Extracted data entries
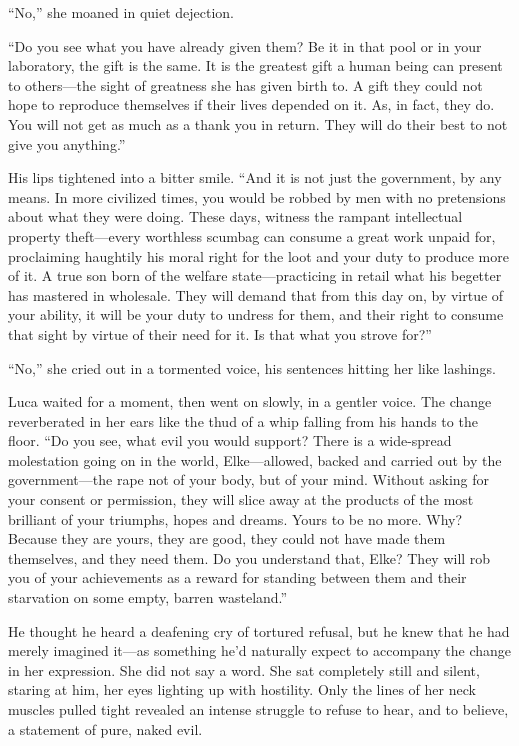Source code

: ``No,'' she moaned in quiet dejection.

``Do you see what you have already given them? Be it in that pool or in your laboratory, the gift is the same. It is the greatest gift a human being can present to others---the sight of greatness she has given birth to. A gift they could not hope to reproduce themselves if their lives depended on it. As, in fact, they do. You will not get as much as a thank you in return. They will do their best to not give you anything.''

His lips tightened into a bitter smile. ``And it is not just the government, by any means. In more civilized times, you would be robbed by men with no pretensions about what they were doing. These days, witness the rampant intellectual property theft---every worthless scumbag can consume a great work unpaid for, proclaiming haughtily his moral right for the loot and your duty to produce more of it. A true son born of the welfare state---practicing in retail what his begetter has mastered in wholesale. They will demand that from this day on, by virtue of your ability, it will be your duty to undress for them, and their right to consume that sight by virtue of their need for it. Is that what you strove for?''

``No,'' she cried out in a tormented voice, his sentences hitting her like lashings.

Luca waited for a moment, then went on slowly, in a gentler voice. The change reverberated in her ears like the thud of a whip falling from his hands to the floor. ``Do you see, what evil you would support? There is a wide-spread molestation going on in the world, Elke---allowed, backed and carried out by the government---the rape not of your body, but of your mind. Without asking for your consent or permission, they will slice away at the products of the most brilliant of your triumphs, hopes and dreams. Yours to be no more. Why? Because they are yours, they are good, they could not have made them themselves, and they need them. Do you understand that, Elke? They will rob you of your achievements as a reward for standing between them and their starvation on some empty, barren wasteland.''

He thought he heard a deafening cry of tortured refusal, but he knew that he had merely imagined it---as something he'd naturally expect to accompany the change in her expression. She did not say a word. She sat completely still and silent, staring at him, her eyes lighting up with hostility. Only the lines of her neck muscles pulled tight revealed an intense struggle to refuse to hear, and to believe, a statement of pure, naked evil.

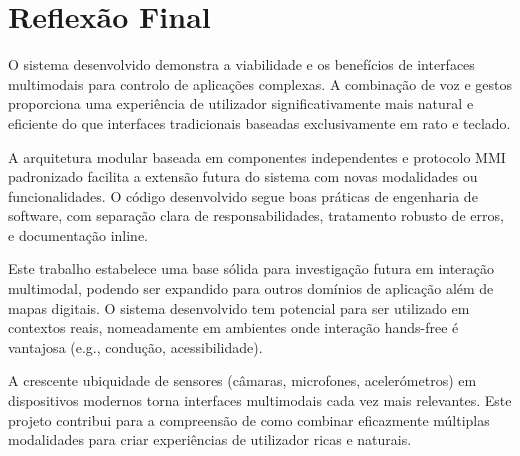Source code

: \documentclass{report}
\begin{document}

\section{Reflexão Final}

O sistema desenvolvido demonstra a viabilidade e os benefícios de interfaces multimodais para controlo de aplicações complexas. A combinação de voz e gestos proporciona uma experiência de utilizador significativamente mais natural e eficiente do que interfaces tradicionais baseadas exclusivamente em rato e teclado.

A arquitetura modular baseada em componentes independentes e protocolo MMI padronizado facilita a extensão futura do sistema com novas modalidades ou funcionalidades. O código desenvolvido segue boas práticas de engenharia de software, com separação clara de responsabilidades, tratamento robusto de erros, e documentação inline.

Este trabalho estabelece uma base sólida para investigação futura em interação multimodal, podendo ser expandido para outros domínios de aplicação além de mapas digitais. O sistema desenvolvido tem potencial para ser utilizado em contextos reais, nomeadamente em ambientes onde interação hands-free é vantajosa (e.g., condução, acessibilidade).

A crescente ubiquidade de sensores (câmaras, microfones, acelerómetros) em dispositivos modernos torna interfaces multimodais cada vez mais relevantes. Este projeto contribui para a compreensão de como combinar eficazmente múltiplas modalidades para criar experiências de utilizador ricas e naturais.


\printbibliography
\end{document}
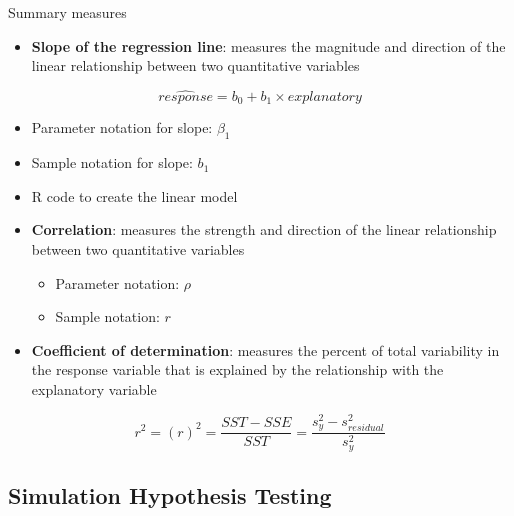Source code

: \documentclass[
]{report}
\newenvironment{Shaded}{\begin{snugshade}}{\end{snugshade}}
\newcommand{\AttributeTok}[1]{\textcolor[rgb]{0.13,0.29,0.53}{#1}}
\newcommand{\CommentTok}[1]{\textcolor[rgb]{0.56,0.35,0.01}{\textit{#1}}}
\newcommand{\DecValTok}[1]{\textcolor[rgb]{0.00,0.00,0.81}{#1}}
\newcommand{\FunctionTok}[1]{\textcolor[rgb]{0.13,0.29,0.53}{\textbf{#1}}}
\newcommand{\NormalTok}[1]{#1}
\newcommand{\OtherTok}[1]{\textcolor[rgb]{0.56,0.35,0.01}{#1}}
\newcommand{\SpecialCharTok}[1]{\textcolor[rgb]{0.81,0.36,0.00}{\textbf{#1}}}
\providecommand{\tightlist}{%
  \setlength{\itemsep}{0pt}\setlength{\parskip}{0pt}}
\begin{document}
Summary measures

\begin{itemize}
\tightlist
\item
  \textbf{Slope of the regression line}: measures the magnitude and direction of the linear relationship between two quantitative variables
\end{itemize}

\[\widehat{response} = b_0 + b_1 \times explanatory\]
\vspace{1mm}

\begin{itemize}
\item
  Parameter notation for slope: \(\beta_1\)
\item
  Sample notation for slope: \(b_1\)
\item
  R code to create the linear model
\end{itemize}

\begin{Shaded}
\end{Shaded}

\begin{itemize}
\item
  \textbf{Correlation}: measures the strength and direction of the linear relationship between two quantitative variables

  \begin{itemize}
  \item
    Parameter notation: \(\rho\)
  \item
    Sample notation: \(r\)
  \end{itemize}
\item
  \textbf{Coefficient of determination}: measures the percent of total variability in the response variable that is explained by the relationship with the explanatory variable
\end{itemize}

\[r^2 = (r)^2 = \frac{SST - SSE}{SST} = \frac{s^2_y - s^2_{residual}}{s^2_y}\]

\subsection*{Simulation Hypothesis Testing}\label{simulation-hypothesis-testing-2}
\end{document}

WORK ITEM: Work through the data line by line and state how many lines have the string "textbf"; add nothing else.

EXERCISE SOLUTION: 5